Start with 2-3 crackers and 1 tablespoon hummus. Dip each cracker lightly. Even this provides 2-3g protein and settles stomach.
🥚 Ingredients
4-5 plain crackers (Tesco water biscuits 89p), 2 tablespoons hummus (Tesco £1 for 200g), optional: cucumber slices on side
📝 Instructions
Arrange crackers on plate or eat from packet. Spoon hummus into small bowl or eat from tub. Dip each cracker lightly into hummus. Eat slowly. Add cucumber if vegetables sound tolerable. No cooking required.

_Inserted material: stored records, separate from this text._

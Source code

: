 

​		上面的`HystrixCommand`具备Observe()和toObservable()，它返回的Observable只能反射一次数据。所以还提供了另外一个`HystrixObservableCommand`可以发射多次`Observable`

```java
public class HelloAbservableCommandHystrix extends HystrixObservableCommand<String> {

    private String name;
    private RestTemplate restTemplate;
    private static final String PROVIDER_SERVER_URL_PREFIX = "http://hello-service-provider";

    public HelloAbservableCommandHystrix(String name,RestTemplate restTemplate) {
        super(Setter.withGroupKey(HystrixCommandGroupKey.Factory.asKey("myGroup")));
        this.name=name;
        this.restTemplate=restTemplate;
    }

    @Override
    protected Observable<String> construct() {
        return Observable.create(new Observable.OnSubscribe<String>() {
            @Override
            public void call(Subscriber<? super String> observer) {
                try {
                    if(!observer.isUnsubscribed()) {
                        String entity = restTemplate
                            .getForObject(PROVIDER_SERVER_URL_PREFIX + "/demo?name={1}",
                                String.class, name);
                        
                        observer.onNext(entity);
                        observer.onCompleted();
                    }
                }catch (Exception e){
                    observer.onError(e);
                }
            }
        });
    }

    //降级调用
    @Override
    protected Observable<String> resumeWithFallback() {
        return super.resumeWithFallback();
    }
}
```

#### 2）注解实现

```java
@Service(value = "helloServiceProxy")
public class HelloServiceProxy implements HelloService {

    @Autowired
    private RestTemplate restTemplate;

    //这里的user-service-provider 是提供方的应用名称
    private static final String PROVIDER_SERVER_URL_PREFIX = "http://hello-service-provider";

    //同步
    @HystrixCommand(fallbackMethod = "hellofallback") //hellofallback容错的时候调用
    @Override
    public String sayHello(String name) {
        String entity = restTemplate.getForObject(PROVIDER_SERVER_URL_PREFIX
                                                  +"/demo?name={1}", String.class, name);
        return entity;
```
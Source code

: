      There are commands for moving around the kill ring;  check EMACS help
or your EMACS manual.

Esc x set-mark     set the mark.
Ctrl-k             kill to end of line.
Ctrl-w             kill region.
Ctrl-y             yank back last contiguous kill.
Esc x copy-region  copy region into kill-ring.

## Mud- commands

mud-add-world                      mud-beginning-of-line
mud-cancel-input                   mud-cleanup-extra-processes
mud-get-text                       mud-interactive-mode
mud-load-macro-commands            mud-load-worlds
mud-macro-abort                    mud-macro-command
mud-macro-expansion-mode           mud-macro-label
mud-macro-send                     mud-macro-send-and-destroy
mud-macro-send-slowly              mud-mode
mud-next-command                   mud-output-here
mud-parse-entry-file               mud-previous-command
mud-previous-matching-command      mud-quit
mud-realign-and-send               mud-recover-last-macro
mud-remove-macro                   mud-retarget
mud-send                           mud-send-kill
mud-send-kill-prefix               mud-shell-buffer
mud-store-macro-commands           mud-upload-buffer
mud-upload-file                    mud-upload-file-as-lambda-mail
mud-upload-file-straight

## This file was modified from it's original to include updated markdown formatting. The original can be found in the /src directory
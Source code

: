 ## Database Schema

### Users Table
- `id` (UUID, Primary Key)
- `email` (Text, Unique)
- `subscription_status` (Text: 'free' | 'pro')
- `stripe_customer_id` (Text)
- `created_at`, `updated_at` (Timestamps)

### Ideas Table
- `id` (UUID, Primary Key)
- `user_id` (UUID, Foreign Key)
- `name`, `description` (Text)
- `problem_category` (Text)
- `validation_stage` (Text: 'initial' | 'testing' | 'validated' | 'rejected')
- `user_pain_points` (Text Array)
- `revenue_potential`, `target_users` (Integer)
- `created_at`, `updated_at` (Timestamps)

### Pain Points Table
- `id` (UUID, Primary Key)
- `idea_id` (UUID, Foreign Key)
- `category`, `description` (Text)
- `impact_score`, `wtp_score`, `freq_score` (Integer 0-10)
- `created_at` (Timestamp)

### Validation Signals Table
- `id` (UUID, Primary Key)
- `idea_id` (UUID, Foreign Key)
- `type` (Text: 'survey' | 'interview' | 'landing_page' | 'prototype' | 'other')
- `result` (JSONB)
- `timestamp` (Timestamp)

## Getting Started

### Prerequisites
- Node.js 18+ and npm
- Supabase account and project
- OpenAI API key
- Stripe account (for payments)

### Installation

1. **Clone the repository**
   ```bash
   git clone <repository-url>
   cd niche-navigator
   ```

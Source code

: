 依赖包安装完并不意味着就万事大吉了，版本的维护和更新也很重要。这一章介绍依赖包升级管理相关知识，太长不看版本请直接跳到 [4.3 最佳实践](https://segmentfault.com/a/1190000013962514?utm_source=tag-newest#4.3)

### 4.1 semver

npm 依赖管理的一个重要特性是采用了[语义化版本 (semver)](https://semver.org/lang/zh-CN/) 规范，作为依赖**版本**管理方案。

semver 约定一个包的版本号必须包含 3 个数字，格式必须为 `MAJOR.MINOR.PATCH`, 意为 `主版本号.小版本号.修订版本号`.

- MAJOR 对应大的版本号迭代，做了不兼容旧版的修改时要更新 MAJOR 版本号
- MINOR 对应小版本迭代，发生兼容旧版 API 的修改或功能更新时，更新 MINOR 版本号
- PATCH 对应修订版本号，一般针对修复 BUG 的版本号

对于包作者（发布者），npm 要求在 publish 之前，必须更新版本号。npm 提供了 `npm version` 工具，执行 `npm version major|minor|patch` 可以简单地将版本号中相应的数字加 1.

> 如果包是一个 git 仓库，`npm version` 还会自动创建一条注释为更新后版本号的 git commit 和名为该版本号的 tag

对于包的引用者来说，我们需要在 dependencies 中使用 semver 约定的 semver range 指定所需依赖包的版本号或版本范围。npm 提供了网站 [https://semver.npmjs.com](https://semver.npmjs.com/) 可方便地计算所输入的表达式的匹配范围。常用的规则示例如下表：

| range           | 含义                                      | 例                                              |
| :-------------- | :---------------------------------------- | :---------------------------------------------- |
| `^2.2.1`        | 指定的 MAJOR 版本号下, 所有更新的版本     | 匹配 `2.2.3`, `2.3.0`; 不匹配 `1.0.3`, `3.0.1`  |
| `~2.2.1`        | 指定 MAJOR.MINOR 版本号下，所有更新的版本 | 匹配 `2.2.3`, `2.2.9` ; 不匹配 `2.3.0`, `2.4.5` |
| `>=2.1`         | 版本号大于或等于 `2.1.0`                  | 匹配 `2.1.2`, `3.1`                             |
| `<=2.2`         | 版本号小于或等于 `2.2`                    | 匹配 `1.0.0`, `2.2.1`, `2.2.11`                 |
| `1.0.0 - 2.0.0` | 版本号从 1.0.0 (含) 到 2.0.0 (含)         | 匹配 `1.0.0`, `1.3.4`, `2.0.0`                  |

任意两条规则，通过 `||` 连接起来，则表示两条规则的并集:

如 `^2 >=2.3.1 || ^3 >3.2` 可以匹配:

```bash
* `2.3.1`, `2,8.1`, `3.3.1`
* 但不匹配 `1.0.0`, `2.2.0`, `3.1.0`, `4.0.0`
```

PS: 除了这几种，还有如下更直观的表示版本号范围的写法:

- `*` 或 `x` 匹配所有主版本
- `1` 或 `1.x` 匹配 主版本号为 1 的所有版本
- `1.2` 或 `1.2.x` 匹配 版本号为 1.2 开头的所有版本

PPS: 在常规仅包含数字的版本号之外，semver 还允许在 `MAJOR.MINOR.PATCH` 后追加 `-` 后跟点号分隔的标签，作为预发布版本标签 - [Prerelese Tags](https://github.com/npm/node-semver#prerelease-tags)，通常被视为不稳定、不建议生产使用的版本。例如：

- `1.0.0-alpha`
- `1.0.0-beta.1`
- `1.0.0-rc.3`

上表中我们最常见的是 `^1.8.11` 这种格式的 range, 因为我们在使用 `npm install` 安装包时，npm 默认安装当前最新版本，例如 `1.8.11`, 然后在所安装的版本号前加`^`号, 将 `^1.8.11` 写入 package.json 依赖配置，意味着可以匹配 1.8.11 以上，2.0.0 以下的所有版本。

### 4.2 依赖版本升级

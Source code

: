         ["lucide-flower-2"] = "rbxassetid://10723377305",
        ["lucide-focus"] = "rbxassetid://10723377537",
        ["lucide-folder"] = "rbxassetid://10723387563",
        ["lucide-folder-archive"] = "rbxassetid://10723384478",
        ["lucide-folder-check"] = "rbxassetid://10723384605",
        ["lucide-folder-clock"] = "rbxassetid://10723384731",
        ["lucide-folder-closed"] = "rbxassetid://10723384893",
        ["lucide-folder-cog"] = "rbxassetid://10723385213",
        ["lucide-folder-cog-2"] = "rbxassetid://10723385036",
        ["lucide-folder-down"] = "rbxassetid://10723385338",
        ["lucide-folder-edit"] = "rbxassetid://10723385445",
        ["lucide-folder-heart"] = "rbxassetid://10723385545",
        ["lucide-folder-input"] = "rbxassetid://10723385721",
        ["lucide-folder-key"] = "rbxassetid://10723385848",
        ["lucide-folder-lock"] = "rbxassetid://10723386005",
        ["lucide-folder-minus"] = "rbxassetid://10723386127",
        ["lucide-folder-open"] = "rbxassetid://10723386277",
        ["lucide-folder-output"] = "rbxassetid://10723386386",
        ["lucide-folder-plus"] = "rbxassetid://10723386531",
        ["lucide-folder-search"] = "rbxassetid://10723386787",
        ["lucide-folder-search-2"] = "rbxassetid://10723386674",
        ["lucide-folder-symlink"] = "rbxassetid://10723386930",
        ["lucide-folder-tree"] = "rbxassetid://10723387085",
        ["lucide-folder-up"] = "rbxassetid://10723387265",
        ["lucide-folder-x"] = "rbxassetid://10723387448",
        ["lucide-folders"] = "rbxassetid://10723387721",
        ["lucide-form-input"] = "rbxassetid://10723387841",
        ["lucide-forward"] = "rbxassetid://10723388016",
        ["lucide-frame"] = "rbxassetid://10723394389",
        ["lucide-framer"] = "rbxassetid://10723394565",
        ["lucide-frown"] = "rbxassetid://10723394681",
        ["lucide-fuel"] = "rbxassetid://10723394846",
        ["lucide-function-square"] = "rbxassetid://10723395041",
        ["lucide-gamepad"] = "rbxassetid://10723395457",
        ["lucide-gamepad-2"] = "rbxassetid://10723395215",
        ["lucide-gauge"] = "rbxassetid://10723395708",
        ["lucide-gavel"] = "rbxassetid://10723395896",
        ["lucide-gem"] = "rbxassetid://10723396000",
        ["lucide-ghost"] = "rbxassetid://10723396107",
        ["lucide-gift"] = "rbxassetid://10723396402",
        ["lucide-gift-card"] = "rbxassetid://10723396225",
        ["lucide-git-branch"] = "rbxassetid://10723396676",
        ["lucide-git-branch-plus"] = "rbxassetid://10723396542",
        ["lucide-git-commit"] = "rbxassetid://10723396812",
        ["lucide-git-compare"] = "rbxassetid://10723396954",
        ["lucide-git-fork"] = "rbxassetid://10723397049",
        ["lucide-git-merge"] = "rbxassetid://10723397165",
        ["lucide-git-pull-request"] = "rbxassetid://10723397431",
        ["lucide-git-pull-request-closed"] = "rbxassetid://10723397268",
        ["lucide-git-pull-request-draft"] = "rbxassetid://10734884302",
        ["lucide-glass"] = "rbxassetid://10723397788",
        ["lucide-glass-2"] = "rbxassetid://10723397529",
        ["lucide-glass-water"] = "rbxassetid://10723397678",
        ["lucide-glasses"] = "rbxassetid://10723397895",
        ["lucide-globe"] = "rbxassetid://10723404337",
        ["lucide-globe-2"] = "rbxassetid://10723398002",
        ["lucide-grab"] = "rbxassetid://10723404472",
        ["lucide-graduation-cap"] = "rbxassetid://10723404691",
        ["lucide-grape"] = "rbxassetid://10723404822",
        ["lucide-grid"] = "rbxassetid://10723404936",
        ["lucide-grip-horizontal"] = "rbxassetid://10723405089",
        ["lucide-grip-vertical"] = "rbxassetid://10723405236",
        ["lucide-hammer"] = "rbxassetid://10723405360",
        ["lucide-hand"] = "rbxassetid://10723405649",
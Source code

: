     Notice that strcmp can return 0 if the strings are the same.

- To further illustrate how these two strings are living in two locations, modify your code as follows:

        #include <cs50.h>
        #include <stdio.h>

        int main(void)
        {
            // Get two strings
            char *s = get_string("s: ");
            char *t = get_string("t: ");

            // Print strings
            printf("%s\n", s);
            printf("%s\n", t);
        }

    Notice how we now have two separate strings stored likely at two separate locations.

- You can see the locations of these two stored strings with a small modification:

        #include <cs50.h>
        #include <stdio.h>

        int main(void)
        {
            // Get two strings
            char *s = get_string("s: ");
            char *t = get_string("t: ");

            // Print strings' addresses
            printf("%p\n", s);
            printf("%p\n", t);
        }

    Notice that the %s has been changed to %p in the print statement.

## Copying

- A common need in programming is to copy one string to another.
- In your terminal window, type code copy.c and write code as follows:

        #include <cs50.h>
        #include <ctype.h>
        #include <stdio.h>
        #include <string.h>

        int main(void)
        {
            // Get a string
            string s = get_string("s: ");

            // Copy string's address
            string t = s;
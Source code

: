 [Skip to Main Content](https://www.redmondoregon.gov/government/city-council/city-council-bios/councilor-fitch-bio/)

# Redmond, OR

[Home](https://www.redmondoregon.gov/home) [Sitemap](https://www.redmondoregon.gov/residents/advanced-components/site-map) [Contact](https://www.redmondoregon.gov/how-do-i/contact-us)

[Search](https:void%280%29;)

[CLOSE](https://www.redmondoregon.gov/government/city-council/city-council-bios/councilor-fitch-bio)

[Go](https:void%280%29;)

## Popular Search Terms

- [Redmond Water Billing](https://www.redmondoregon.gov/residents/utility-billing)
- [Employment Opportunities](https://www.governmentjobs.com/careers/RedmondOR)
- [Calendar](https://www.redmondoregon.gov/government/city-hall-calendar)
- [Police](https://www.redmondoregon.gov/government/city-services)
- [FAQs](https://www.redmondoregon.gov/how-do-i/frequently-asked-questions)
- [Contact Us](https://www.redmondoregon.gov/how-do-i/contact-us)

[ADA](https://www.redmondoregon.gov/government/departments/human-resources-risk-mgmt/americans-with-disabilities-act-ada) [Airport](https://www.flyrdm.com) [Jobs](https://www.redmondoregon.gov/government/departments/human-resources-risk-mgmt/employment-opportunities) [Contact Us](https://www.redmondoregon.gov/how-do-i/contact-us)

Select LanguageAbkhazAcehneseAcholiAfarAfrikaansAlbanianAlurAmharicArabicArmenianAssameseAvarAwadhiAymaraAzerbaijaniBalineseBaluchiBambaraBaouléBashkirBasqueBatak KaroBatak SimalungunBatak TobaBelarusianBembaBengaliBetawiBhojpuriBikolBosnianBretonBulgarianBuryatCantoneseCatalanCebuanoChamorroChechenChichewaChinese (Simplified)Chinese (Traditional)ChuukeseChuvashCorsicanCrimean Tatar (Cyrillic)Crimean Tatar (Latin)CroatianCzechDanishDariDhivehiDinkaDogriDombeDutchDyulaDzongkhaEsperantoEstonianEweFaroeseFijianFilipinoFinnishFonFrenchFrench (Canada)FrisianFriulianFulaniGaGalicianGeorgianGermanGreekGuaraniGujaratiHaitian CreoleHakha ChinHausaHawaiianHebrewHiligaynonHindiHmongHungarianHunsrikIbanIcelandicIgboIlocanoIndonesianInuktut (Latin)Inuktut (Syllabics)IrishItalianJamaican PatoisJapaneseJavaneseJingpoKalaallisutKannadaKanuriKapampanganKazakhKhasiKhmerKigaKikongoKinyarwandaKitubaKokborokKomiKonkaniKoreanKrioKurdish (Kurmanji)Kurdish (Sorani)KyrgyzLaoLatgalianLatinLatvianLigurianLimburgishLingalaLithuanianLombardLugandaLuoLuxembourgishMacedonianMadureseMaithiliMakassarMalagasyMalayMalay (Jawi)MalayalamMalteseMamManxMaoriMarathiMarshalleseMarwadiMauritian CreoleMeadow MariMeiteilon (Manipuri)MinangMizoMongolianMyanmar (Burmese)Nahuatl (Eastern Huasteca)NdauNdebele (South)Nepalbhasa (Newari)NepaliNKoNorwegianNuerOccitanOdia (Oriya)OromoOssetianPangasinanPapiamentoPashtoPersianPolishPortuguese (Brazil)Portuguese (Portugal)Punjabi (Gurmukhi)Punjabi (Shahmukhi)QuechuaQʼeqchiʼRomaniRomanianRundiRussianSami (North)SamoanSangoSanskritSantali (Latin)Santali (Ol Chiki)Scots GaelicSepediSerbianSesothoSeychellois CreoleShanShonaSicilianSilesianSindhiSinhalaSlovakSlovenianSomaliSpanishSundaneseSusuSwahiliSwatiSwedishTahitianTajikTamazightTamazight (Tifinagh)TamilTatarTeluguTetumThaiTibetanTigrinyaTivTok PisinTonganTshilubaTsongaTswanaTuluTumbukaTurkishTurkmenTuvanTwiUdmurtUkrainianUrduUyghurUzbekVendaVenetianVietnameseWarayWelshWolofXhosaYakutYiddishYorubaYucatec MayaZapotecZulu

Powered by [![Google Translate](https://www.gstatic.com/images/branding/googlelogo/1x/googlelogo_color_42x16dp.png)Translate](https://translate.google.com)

🔄 Adapt This Recipe to How You Feel Today
😔 Low Appetite
Eat just 2-3 crackers with small amount of hummus. Very lightly dipped. Even this provides some protein and settles queasy stomach.
🤢 Feeling Nauseous
Room temperature hummus is gentler than cold from fridge. Very plain crackers with no added flavours. Eat one at a time with 30-60 second pauses between.
😊 Normal Appetite
Eat 6-8 crackers with 3-4 tablespoons hummus. Add variety of vegetables for dipping: carrots peppers cucumber. More substantial snack.
📦 Storage & Make-Ahead
Crackers keep for months sealed. Hummus keeps 3-5 days once opened in fridge. Both reliable gentle options when nausea is frequent.
📊 Nutrition & Compliance
Hummus provides plant protein from chickpeas. Bland flavour gentle when nauseous. Crackers provide carbohydrates that settle stomach. Room temperature often better tolerated than cold food.
Medical Disclaimer: These recipes are for general healthy eating inspiration only and are not medical advice. Always follow guidance from your prescriber. If you experience severe nausea, vomiting, or cannot eat for more than 24 hours, contact your healthcare provider immediately.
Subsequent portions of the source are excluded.